Whilst the long-mooted Quadrilateral alliance structure between Australia, India, Japan and the United States still has some political road to travel, expect an intensification of the sub-alliance security web between the Quadrilateral countries. The US has this week sent Secretary Mattis to Jakarta to boost strategic efforts with Indonesia. Further foreign military sales are likely for Jakarta, as well as increased counter-terrorism cooperation. These welcome initiatives will need to be closely coordinated with Australian officials – who were surprised by Apache attack helicopter sales to Jakarta in 2012 – and have worked intimately with Indonesia's counter-terrorism agencies for the past decade.
The second critical aspect of the strategy for Australia will be the somewhat cryptic references to "expanding the competitive space".
This is shorthand for ways in which the US might use economic sanctions against security transgressions. For much of the past decade – at least until the Obama administration was trying to sell the strategic value of the TPP – US officials worked to keep economic and security issues with China in separate lanes.
Now, as Australia's foreign policy white paper accurately portended, we can expect spikier geo-economic statecraft.
President Trump has consistently threatened a tougher stance on trade with China, and last month said "I have been soft on China because the only thing more important to me than trade is war". The year-long pause in any economic confrontation with China is more a reflection of the caution required in a mutually dependent international economy, and North Korean negotiations, than a lack of domestic support for Trump's plans. The US government has just launched what could be the first surgical strikes in a trade war with China, lifting tariffs on imported solar panels and washing machines.
Grand strategic scale
Australia has grown unaccustomed to thinking on the grand strategic scale, where competition and conflict must be considered across a range of intertwined domains.
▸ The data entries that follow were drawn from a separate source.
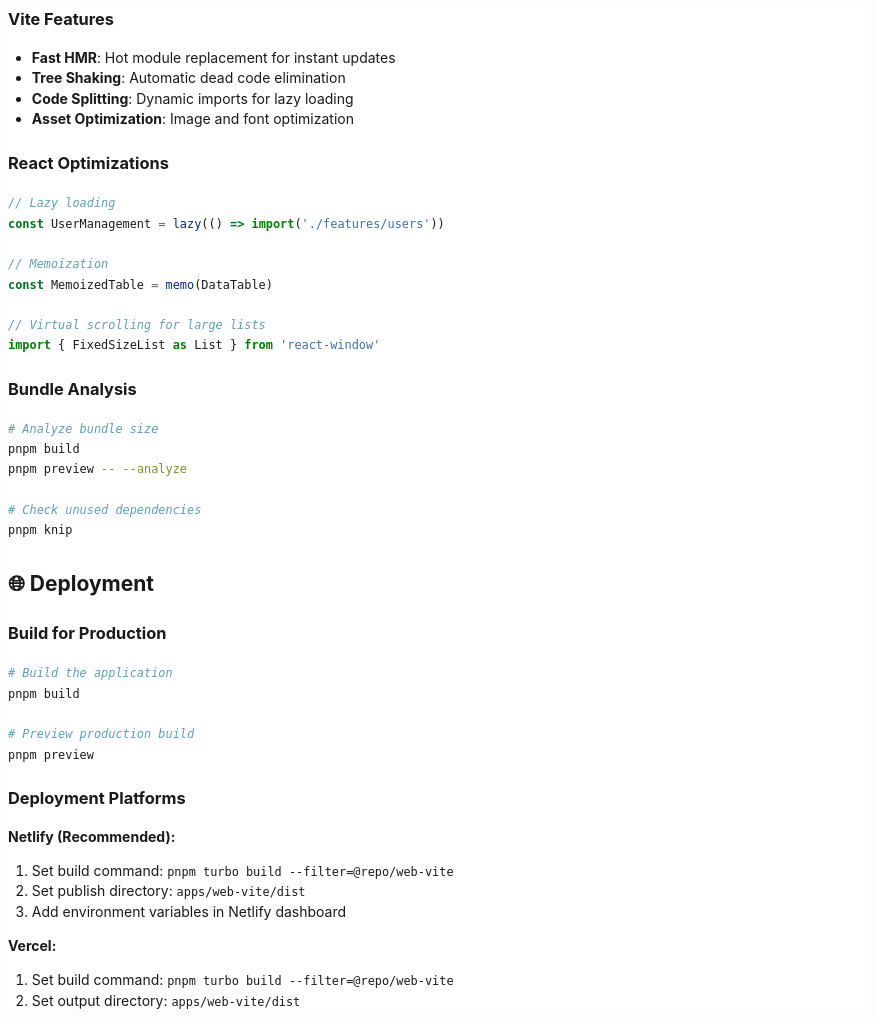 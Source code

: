 ### Vite Features

- **Fast HMR**: Hot module replacement for instant updates
- **Tree Shaking**: Automatic dead code elimination
- **Code Splitting**: Dynamic imports for lazy loading
- **Asset Optimization**: Image and font optimization

### React Optimizations

```typescript
// Lazy loading
const UserManagement = lazy(() => import('./features/users'))

// Memoization
const MemoizedTable = memo(DataTable)

// Virtual scrolling for large lists
import { FixedSizeList as List } from 'react-window'
```

### Bundle Analysis

```bash
# Analyze bundle size
pnpm build
pnpm preview -- --analyze

# Check unused dependencies
pnpm knip
```

## 🌐 Deployment

### Build for Production

```bash
# Build the application
pnpm build

# Preview production build
pnpm preview
```

### Deployment Platforms

**Netlify (Recommended):**
1. Set build command: `pnpm turbo build --filter=@repo/web-vite`
2. Set publish directory: `apps/web-vite/dist`
3. Add environment variables in Netlify dashboard

**Vercel:**
1. Set build command: `pnpm turbo build --filter=@repo/web-vite`
2. Set output directory: `apps/web-vite/dist`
Our recent defence and foreign policy white papers, as well as public debates on foreign influence operations, have been an important corrective in this regard. But Australia still needs to augment its own national security staff, potentially with a national security council, before it can look at the long-term competitive strategies its major ally is now openly discussing.
US national security leaders have watched their allies in the Indo-Pacific pursue a mix of strategic options to hedge against a rising China and a distracted United States. This defence strategy acknowledges the decline in power relativities, particularly in its understated acceptance that the United States can now only fight a major war in one theatre, rather than two. That fact is important to Australian defence planning.
Which strategic theatre the US should prioritise – Europe or Asia – is still not settled. But regardless this defence strategy will seek allies willing to more closely coordinate investment in defence capabilities. More importantly though, it will need its allies to accept the strategy's core political premise – that the very foundations of Western civilisation are under assault.